James 'Jimmy' Maxwell

Personal information
- Date of birth: 1889
- Date of death: 1 July 1916 (aged 27)
- Position: Forward

Senior career*
- Years: Team / Apps / (Gls)
- 1901–1904: Linfield
- 1904–1905: Glentoran / 25 / (3)
- 1905–1907: Belfast Celtic

International career
- 1902–1907: Ireland Amateurs / 7 / (1)

= Jimmy Maxwell (footballer) =

Irish footballer (1889–1916)

Jimmy Maxwell (1889 – 1 July 1916) was an Irish footballer who played as a forward.

==Club career==
Maxwell was part of the Linfield side who won a treble in 1901–02, claiming Irish League, Irish Cup and City Cup winners medals, before moving to Glentoran in 1904, scoring on his return to his old club in a 2–2 draw.
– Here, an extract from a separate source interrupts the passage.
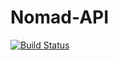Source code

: # Nomad-API
[![Build Status](https://travis-ci.org/projectNomad/Nomad-API.svg?branch=develop)](https://travis-ci.org/projectNomad/Nomad-API)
After a single season with Glentoran, he moved on to Belfast Celtic, where he played in the 1906 Irish Cup Final 2–0 defeat to Shelbourne.

==International career==
Maxwell made his Ireland debut against Wales during the 1901-02 British Home Championship, and went on to make 7 international appearances, scoring one goal against Wales in 1906.

==Death==
Maxwell died age 27 on 1 July 1916 whilst serving with the Royal Irish Rifles regiment of the British Army during the Battle of the Somme. He has no known grave and is commemorated on the Thiepval Memorial.